Game Hackers Roundtable
Released on 08/12/2013
Today on a special round table episode of Game|Life,
we talk to game designer, Mike Mika,
And Supergiant Game's Greg Kasavin.
About what video game we would most like to hack into.
Ooh, is this the part where I get to say hackattack?
Asked you really nicely not to say hackattack.
Hackattack!
(upbeat music)
Today we are very pleased to be joined
by two game designers, yes,
from Other Ocean, there is Mike Mika.
Thank you, happy to be here.
Hello, and from Supergiant Games,
Mr. Greg Kasavin.
Hey, hello.
Mike, now recently you may have made some waves,
you made some news. You made headlines.
Because you hacked the game Donkey Kong
so that your daughter could live out her dream
of playing as the girl, Pauline,
in Donkey Kong and rescuing Mario.
Was this something new for you,
to go into a previously existing game
and change it around?
I hadn't done it for a long time,
and in fact, the way I learned how to program
was from hacking.
Okay.
I would actually change other games
and figure out how they worked,
and then I would learn from that.
Well here's a question.
What classic game would you most like to hack,
and what would you do to it?
I have a daughter as well, she's seven,
and I found this story very inspiring
and was just trying to think of like actually
a similar interesting case,
and the best I got is I wondered what it would be like
if you could take the original Metroid
and take the ending, which reveals that Samus is a woman,
put that sequence at the beginning rather than at the end
so it's not like the gotcha ending
because I feel that it's a very important game,
one of the first prominent games with a female protagonist,
but they had to sort of Trojan horse it in
for that to be a thing,
like they couldn't have just put it front and center.
At least that's how I think about it sometimes.
I should probably go a little bit more classic than this,
but my first choice is actually something that is
imminently hackable and moddable.
Obviously any game that was made with the source code,
there was Gary's mod that let you do just about anything
with some of those Valve games,
but people do that a lot with Team Fortress,
and they change levels in Team Fortress.
I would like to see Team Fortress changed
so you have a bit more character elasticity.
That you could maybe bring in characters from other games,
I'd maybe like to see a team of Gordon Freemans
take on some scouts and heavies.
Bring in some of the gang from Left for Dead.
I think just the extended family
of the games under the Valve umbrella
has enough potential for fun,
kind of Super Smash Brothers style crossover
that I'd kind of like to make that happen.
Or I'd like to contract one of you
to help me make that happen.
Well you know, there's guys out there that they do,
they hack Super Smash Brothers,
and they insert more characters
and they build 3D models of new characters
that they want in that game,
and they will put them in there.
That's something that the fighting game community
has actually done with M.U.G.E.N?
M.U.G.E.N., yeah.
Yeah, which is just like everybody versus everybody,
the fighting game where you can have
Homer Simpson versus your dog if you want to,
and you can just change it as much as you want.
It's the least balanced game on earth, right?
Just 'cause Homer Simpson the donut attack.
Oh indeed, yes, he just destroys everything.
64 slices of American cheese.
(laughing)
That's a super combo.
You've got to store up energy before you can use that one.
But that impetus that you have,
you like this game and you just want
to throw more stuff into it,
is one I think you share with
a lot of hackers.
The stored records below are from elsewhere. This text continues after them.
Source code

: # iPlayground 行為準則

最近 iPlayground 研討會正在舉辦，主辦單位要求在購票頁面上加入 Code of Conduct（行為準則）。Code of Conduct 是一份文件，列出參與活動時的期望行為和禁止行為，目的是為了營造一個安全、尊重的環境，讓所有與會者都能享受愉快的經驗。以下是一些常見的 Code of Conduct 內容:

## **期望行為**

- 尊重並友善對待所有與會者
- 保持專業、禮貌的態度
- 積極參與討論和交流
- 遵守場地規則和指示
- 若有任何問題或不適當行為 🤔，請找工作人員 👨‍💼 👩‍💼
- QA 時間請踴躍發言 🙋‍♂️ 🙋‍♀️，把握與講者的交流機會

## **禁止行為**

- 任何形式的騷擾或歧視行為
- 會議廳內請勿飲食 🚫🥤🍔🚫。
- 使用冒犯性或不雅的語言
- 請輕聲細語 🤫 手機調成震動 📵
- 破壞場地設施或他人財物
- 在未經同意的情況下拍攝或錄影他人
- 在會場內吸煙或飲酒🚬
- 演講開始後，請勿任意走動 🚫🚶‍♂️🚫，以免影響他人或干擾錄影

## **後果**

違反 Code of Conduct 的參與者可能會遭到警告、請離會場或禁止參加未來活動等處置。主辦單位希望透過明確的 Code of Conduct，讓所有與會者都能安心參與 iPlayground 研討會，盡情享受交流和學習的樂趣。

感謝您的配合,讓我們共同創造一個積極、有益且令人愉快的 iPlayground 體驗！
It's the crossover urge.
What's better than seeing characters that you love
pop up in another game,
and that's always the first thing I think of
when I think of a game hack,
but I'm curious as Mike,
as someone who has hacked stuff before,
what's your dream?
What's my dream?
I'm sitting here as you're talking, I'm like,
what is my dream game to hack?
I started hacking, there was a game
that was called Impossible Mission on the Commodore 64,
which was a pain in the ass.
It was one of the hardest games ever.
That was the very first hack I had ever done,
because I wanted to beat that game so badly,
I had to yank all the sprites out
so I would have no collision
as I run through that game. Oh, nice!
With that train of thought, right now there's the most
immediate and the most self-satisfying hack that I could do
would be the Bioseshock Infinite ending,
where that whole airship attack
and the songbird attacking and everything.
Gone?
It killed me, it killed me, and I hated that part.
It was the worst part ever, and I'm playing on easy.
I'm awful at this game.
But I would hack that out completely
and just go straight to that awesome ending,
that'd be my current hack.
I would take Street Fighter II,
and I'd make it so I could just jump,
and throw many me--
no, that one's not good.
Well that was
a commercial hack. That was a commercial hack.
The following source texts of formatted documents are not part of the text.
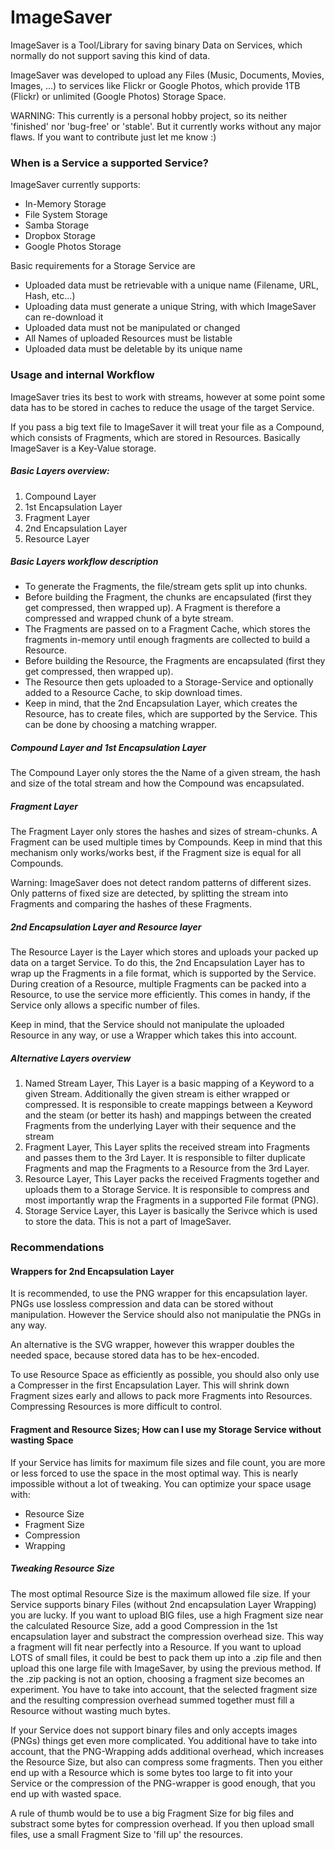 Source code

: # ImageSaver

ImageSaver is a Tool/Library for saving binary Data on Services, which normally do not support saving this kind of data.

ImageSaver was developed to upload any Files (Music, Documents, Movies, Images, ...) to services like Flickr or Google Photos, which provide 1TB (Flickr) or unlimited (Google Photos) Storage Space.

WARNING: This currently is a personal hobby project, so its neither 'finished' nor 'bug-free' or 'stable'. But it currently works without any major flaws. If you want to contribute just let me know :)

### When is a Service a supported Service?

ImageSaver currently supports: 
- In-Memory Storage
- File System Storage
- Samba Storage
- Dropbox Storage
- Google Photos Storage

Basic requirements for a Storage Service are
- Uploaded data must be retrievable with a unique name (Filename, URL, Hash, etc...)
- Uploading data must generate a unique String, with which ImageSaver can re-download it
- Uploaded data must not be manipulated or changed
- All Names of uploaded Resources must be listable
- Uploaded data must be deletable by its unique name


### Usage and internal Workflow
ImageSaver tries its best to work with streams, however at some point some data has to be stored in caches to reduce the usage of the target Service.

If you pass a big text file to ImageSaver it will treat your file as a Compound, which consists of Fragments, which are stored in Resources.
Basically ImageSaver is a Key-Value storage.

##### Basic Layers overview:
1. Compound Layer
2. 1st Encapsulation Layer
3. Fragment Layer
4. 2nd Encapsulation Layer
5. Resource Layer

##### Basic Layers workflow description
- To generate the Fragments, the file/stream gets split up into chunks.
- Before building the Fragment, the chunks are encapsulated (first they get compressed, then wrapped up). A Fragment is therefore a compressed and wrapped chunk of a byte stream.
- The Fragments are passed on to a Fragment Cache, which stores the fragments in-memory until enough fragments are collected to build a Resource.
- Before building the Resource, the Fragments are encapsulated (first they get compressed, then wrapped up).
- The Resource then gets uploaded to a Storage-Service and optionally added to a Resource Cache, to skip download times.
- Keep in mind, that the 2nd Encapsulation Layer, which creates the Resource, has to create files, which are supported by the Service. This can be done by choosing a matching wrapper.

##### Compound Layer and 1st Encapsulation Layer
The Compound Layer only stores the the Name of a given stream, the hash and size of the total stream and how the Compound was encapsulated.

##### Fragment Layer
The Fragment Layer only stores the hashes and sizes of stream-chunks.
A Fragment can be used multiple times by Compounds.
Keep in mind that this mechanism only works/works best, if the Fragment size is equal for all Compounds.

Warning: ImageSaver does not detect random patterns of different sizes. Only patterns of fixed size are detected, by splitting the stream into Fragments and comparing the hashes of these Fragments.

##### 2nd Encapsulation Layer and Resource layer
The Resource Layer is the Layer which stores and uploads your packed up data on a target Service.
To do this, the 2nd Encapsulation Layer has to wrap up the Fragments in a file format, which is supported by the Service.
During creation of a Resource, multiple Fragments can be packed into a Resource, to use the service more efficiently.
This comes in handy, if the Service only allows a specific number of files.

Keep in mind, that the Service should not manipulate the uploaded Resource in any way, or use a Wrapper which takes this into account.


##### Alternative Layers overview
1. Named Stream Layer, 
This Layer is a basic mapping of a Keyword to a given Stream. 
Additionally the given stream is either wrapped or compressed.
It is responsible to create mappings between a Keyword and the steam (or better its hash) and mappings between the created Fragments from the underlying Layer with their sequence and the stream
2. Fragment Layer, 
This Layer splits the received stream into Fragments and passes them to the 3rd Layer. 
It is responsible to filter duplicate Fragments and map the Fragments to a Resource from the 3rd Layer.
3. Resource Layer, This Layer packs the received Fragments together and uploads them to a Storage Service. It is responsible to compress and most importantly wrap the Fragments in a supported File format (PNG).  
4. Storage Service Layer, this Layer is basically the Serivce which is used to store the data. This is not a part of ImageSaver.


### Recommendations
#### Wrappers for 2nd Encapsulation Layer
It is recommended, to use the PNG wrapper for this encapsulation layer.
PNGs use lossless compression and data can be stored without manipulation.
However the Service should also not manipulatie the PNGs in any way.

An alternative is the SVG wrapper, however this wrapper doubles the needed space, because stored data has to be hex-encoded.

To use Resource Space as efficiently as possible, you should also only use a Compresser in the first Encapsulation Layer.
This will shrink down Fragment sizes early and allows to pack more Fragments into Resources.
Compressing Resources is more difficult to control.

#### Fragment and Resource Sizes; How can I use my Storage Service without wasting Space
If your Service has limits for maximum file sizes and file count, you are more or less
forced to use the space in the most optimal way.
This is nearly impossible without a lot of tweaking.
You can optimize your space usage with:
- Resource Size
- Fragment Size
- Compression
- Wrapping

##### Tweaking Resource Size
The most optimal Resource Size is the maximum allowed file size.
If your Service supports binary Files (without 2nd encapsulation Layer Wrapping) you are lucky.
If you want to upload BIG files, use a high Fragment size near the calculated Resource Size, add a good Compression in the 1st encapsulation layer and substract the compression overhead size.
This way a fragment will fit near perfectly into a Resource.
If you want to upload LOTS of small files, it could be best to pack them up into a .zip file and then upload this one large file with ImageSaver, by using the previous method.
If the .zip packing is not an option, choosing a fragment size becomes an experiment.
You have to take into account, that the selected fragment size and the resulting compression overhead summed together must fill a Resource without wasting much bytes.

If your Service does not support binary files and only accepts images (PNGs) things get even more complicated.
You additional have to take into account, that the PNG-Wrapping adds additional overhead, which increases the Resource Size, but also can compress some fragments.
Then you either end up with a Resource which is some bytes too large to fit into your Service or the compression of the PNG-wrapper is good enough, that you end up with wasted space.

A rule of thumb would be to use a big Fragment Size for big files and substract some bytes for compression overhead.
If you then upload small files, use a small Fragment Size to 'fill up' the resources.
Yeah, they actually really put me off to the idea.
I became sort of very puritanical about it,
like no, this is not the intended thing,
and this is just like,
you know, turns out if you could have a version
of Street Fighter II where you could have
like 90 fireballs on the screen,
it doesn't actually make the game better.
It doesn't.
What was so interesting is these machine,
these hacked Street Fighter machines
became so popular that Capcom had to respond to this,
and immediately after Capcom had released
Street Fighter Champion Edition,
they released Street Fighter II Turbo,
which incorporated a lot of the changes
that people had made in the hacked version.
So like, you couldn't do fireballs in the air,
but you could do the hurricane kicks in the air.
And Chun Li had a fireball and all that kind of stuff.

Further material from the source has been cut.